This morning I departed one state - the United Kingdom - that, whilst ostensibly democratic, has become a surveillance state. Cameras dominate the landscape, pointing down from every vantage point, recording the minutae of life. All in the name of security and safety. Yet, as the suicide bombings on the Moscow subway system have made accutely plain, no amount of video footage makes a difference. Just as it made no difference one day in July a few years ago in the British capital.

And so I sit here, in the Lufthansa lounge, weissbier standing alongside my laptop, knowing that I am being filmed. From somewhere. I cannot see the camera, but I'm at an airport, so there must be a camera watching me. I just cannot see it. Or does having access to the business lounge of Germany's largest carrier remove one from the scrutiny of the all-seeing eyes?

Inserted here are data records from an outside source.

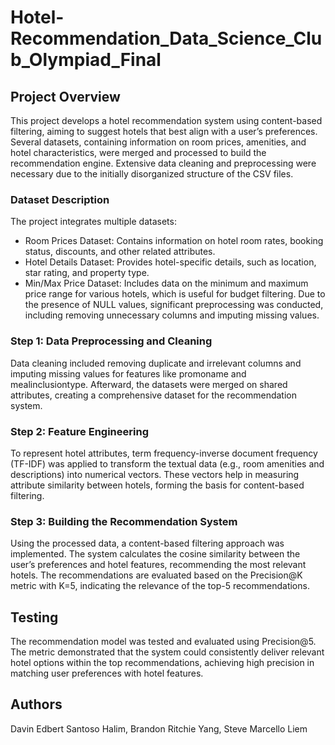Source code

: # Hotel-Recommendation_Data_Science_Club_Olympiad_Final

## Project Overview
This project develops a hotel recommendation system using content-based filtering, aiming to suggest hotels that best align with a user’s preferences. Several datasets, containing information on room prices, amenities, and hotel characteristics, were merged and processed to build the recommendation engine. Extensive data cleaning and preprocessing were necessary due to the initially disorganized structure of the CSV files.

### Dataset Description
The project integrates multiple datasets:
- Room Prices Dataset: Contains information on hotel room rates, booking status, discounts, and other related attributes.
- Hotel Details Dataset: Provides hotel-specific details, such as location, star rating, and property type.
- Min/Max Price Dataset: Includes data on the minimum and maximum price range for various hotels, which is useful for budget filtering.
Due to the presence of NULL values, significant preprocessing was conducted, including removing unnecessary columns and imputing missing values.

### Step 1: Data Preprocessing and Cleaning
Data cleaning included removing duplicate and irrelevant columns and imputing missing values for features like promoname and mealinclusiontype. Afterward, the datasets were merged on shared attributes, creating a comprehensive dataset for the recommendation system.

### Step 2: Feature Engineering
To represent hotel attributes, term frequency-inverse document frequency (TF-IDF) was applied to transform the textual data (e.g., room amenities and descriptions) into numerical vectors. These vectors help in measuring attribute similarity between hotels, forming the basis for content-based filtering.

### Step 3: Building the Recommendation System
Using the processed data, a content-based filtering approach was implemented. The system calculates the cosine similarity between the user’s preferences and hotel features, recommending the most relevant hotels. The recommendations are evaluated based on the Precision@K metric with K=5, indicating the relevance of the top-5 recommendations.

## Testing
The recommendation model was tested and evaluated using Precision@5. The metric demonstrated that the system could consistently deliver relevant hotel options within the top recommendations, achieving high precision in matching user preferences with hotel features.

## Authors
Davin Edbert Santoso Halim, Brandon Ritchie Yang, Steve Marcello Liem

Either way, I bet that there aren't many cameras in Tripoli. I may be about to travel to a country in which I will understand very little, have about as much comprehension of daily life as I will its language, but I will not be filmed in most locations. And will, inevitably, most likely be a lot safer than I ever was in London during the last few days.

This isn't to say that I felt particularly unsafe in London - being a 6'2" skinhead probably means that I am not an obvious candidate for a mugging or stabbing - both of which apparently occur with fantastically high frequency, if the free daily paper is to be believed. A teenager was chased and stabbed to death at Victoria Station last week, I have read. And nobody prevented it from occurring. Not even the surveillance cameras. But fear not, British population, the perpetrators were caught on CCTV and some of them have now been arrested. Including at least one teenage girl. Look how the world has deteriorated - even teenage girls, dressed in school uniforms, are involved in the bullying and murder of an immigrant teenager.

None of this means that the North African dictator, head of state of my intended destination, has got it right either. But on the other hand, has he got it so completely wrong? I don't know. Maybe I will by the end of Thursday.

And that message circles in my mind. White riot, I wanna riot. White riot, a riot of my own.

Tuesday, 30 March 2010

101 Walterton Road

A couple of days ago I spent the afternoon walking around West London, through an area that I don't really know the name of - Croydon, Putney, something along those lines. The name is irrelevant. Walterton Road, Elgin Avenue, Chippenham Road. I knew why I was there.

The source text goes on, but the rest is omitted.